You Have to Have Something to Knock Down

Have you ever been in those meetings where discussion keeps going around and around, and you can sense that you are going nowhere and that unless someone intervenes, this entire meeting will be for nothing?

The key is to erect a straw man – and let people wack the hell out of it.

For some reason, I’m not sure if its an innate sense or just something that I’ve developed over the years, I seem to be able to sense this coming and have come up with a foolproof way to head this off at the pass. The key is that many people simply cannot work without a starting point—straw man time.

Let me give you an example – I recall a client meeting once where I was helping my client manage a vendor who was in the process of developing one of the ideas for the client. We had envisioned the belief in one of our ideation sessions, and the client was so optimistic about the idea that they immediately hired an external team to develop the concept as a product, then fold the idea into the rest of the client’s product set.

The spec that we had developed was at a high level. Still, as the idea had also gone for patent filing, the specification was detailed enough so that “someone skilled in the art” would be able to use the description of the idea in the patent application to build the idea. That is the essential element in a successful patent application – think of it as an instruction manual on how to build the invention – in addition to the description of the invention.

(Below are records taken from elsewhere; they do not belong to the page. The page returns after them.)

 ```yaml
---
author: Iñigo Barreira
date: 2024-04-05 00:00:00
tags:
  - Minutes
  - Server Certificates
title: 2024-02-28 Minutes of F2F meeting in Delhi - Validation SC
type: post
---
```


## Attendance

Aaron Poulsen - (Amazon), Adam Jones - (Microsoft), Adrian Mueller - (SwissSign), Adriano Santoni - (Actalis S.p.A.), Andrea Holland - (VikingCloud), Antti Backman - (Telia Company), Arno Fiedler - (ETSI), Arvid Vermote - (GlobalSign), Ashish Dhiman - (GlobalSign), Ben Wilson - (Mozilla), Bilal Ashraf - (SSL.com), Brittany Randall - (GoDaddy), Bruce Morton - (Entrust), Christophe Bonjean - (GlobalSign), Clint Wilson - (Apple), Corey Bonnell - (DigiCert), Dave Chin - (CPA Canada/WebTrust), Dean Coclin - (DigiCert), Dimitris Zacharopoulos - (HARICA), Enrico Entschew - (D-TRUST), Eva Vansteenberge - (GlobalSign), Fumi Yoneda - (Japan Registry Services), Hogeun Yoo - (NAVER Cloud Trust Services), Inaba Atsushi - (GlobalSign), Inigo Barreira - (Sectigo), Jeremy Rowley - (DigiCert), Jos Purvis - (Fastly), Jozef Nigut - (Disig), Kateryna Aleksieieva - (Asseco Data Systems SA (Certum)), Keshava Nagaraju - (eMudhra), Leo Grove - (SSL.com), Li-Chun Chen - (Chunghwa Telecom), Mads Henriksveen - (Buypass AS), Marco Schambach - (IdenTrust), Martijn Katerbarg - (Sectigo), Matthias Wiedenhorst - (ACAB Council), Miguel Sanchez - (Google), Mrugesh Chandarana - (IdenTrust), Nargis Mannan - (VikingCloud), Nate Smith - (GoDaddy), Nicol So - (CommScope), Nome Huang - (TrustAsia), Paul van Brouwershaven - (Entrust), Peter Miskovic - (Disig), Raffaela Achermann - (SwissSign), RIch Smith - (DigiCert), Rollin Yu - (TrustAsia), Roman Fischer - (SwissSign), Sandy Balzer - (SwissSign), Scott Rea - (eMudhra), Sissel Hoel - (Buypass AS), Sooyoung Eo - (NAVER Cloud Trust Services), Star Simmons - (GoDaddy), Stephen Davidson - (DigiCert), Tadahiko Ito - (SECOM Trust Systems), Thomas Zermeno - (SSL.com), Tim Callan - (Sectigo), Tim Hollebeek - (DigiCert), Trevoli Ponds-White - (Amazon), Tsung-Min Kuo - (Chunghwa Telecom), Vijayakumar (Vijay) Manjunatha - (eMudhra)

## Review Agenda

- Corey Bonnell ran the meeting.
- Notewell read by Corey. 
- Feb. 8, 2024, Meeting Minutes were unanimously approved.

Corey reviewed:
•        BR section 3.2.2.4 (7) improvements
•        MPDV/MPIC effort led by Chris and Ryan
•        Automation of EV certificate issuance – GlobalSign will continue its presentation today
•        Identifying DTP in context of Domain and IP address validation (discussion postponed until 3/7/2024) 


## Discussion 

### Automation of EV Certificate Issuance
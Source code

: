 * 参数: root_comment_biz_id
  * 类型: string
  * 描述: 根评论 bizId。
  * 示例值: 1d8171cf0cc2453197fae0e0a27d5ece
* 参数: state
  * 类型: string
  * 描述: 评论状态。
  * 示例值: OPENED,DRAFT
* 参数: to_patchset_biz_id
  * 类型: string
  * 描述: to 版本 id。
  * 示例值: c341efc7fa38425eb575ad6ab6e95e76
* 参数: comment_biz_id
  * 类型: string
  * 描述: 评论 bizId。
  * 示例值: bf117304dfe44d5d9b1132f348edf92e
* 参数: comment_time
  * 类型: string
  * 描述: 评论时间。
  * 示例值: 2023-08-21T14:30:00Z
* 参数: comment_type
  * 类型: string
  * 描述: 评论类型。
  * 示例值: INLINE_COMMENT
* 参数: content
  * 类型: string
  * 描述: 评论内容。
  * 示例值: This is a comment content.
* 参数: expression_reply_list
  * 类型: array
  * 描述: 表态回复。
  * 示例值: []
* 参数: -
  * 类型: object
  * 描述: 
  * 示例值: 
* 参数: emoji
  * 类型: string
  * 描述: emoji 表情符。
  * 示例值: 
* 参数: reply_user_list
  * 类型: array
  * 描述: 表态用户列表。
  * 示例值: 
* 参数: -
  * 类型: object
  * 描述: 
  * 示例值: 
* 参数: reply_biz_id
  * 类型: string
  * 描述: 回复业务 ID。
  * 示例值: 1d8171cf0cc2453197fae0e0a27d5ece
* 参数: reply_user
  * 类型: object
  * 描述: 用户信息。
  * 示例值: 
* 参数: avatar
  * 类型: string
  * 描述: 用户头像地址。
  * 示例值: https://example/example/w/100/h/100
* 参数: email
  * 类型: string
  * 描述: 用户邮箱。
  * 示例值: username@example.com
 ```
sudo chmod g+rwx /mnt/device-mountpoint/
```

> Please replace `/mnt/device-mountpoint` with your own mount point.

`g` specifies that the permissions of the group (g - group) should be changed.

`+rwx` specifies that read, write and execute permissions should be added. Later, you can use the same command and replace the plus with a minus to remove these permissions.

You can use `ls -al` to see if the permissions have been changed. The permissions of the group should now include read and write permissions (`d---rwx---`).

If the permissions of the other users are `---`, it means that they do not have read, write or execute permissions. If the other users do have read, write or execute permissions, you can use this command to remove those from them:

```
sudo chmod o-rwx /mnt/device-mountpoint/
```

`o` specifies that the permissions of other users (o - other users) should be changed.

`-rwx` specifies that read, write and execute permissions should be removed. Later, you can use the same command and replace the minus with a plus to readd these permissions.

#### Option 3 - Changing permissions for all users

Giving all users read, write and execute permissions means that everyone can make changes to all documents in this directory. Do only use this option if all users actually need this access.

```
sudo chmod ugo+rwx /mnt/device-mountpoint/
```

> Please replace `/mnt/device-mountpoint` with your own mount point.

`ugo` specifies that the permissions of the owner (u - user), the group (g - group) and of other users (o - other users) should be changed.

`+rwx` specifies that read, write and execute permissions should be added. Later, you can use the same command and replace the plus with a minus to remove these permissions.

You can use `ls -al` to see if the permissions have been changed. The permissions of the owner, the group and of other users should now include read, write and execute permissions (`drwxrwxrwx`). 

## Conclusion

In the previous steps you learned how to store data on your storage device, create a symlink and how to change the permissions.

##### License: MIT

So we had written an application which had enough information – or so we thought – to be able to pass to the engineering firm to turn into a product – or at least a working proof-of-concept. We met to discuss this. I’d previously circulated the specification.

They’d all read it – both folks on my team, the client’s team, and the vendor’s team. But we still went around and around. I don’t think I heard the word “requirements” more in one meeting than I had in one day. After a few minutes of this, it seemed evident that the team was uncomfortable with the “light spec,” which a patent application consisted of, and they wanted something more concrete – but no one was stepping up to do anything about it. I felt that unless someone – anyone – not even the people who were ultimately responsible for creating the requirements document – just started creating at least a “strawman” – then absolutely nothing would happen. Everyone was just stuck. It reminded me of writer’s block – the crippling stasis some writers feel when they encounter a blank sheet of paper.

So I volunteered to create a document – literally folding in the descriptions from the patent application, screenshots from a PowerPoint we did, and any other feedback I’d gathered in these sessions, then circulated it. It was immediately slammed for omitting this and that – but at least it was a starting point.

There are many times in life when people are afraid to start something because they don’t feel like they have enough information or the authority to do it. This is an epidemic in corporate life today – among the full-time employees – there is too much politicking and not enough work doing (which is probably why Google and similar firms are up to 50% contractors nowadays – the contractors might be the only ones working 🙂 ).

Most humans need something – a document – a deck – a sheet – something to start with and critique and beat – instead of generating something from nothing. To get teams to move forward – YOU must do something – to get people moving in one direction, you have to pick a course and start running. They may see you running and join you – or run in a different direction – and then you can join them. Either way – you need to start. Something. Anything. And things will start to move, almost magically.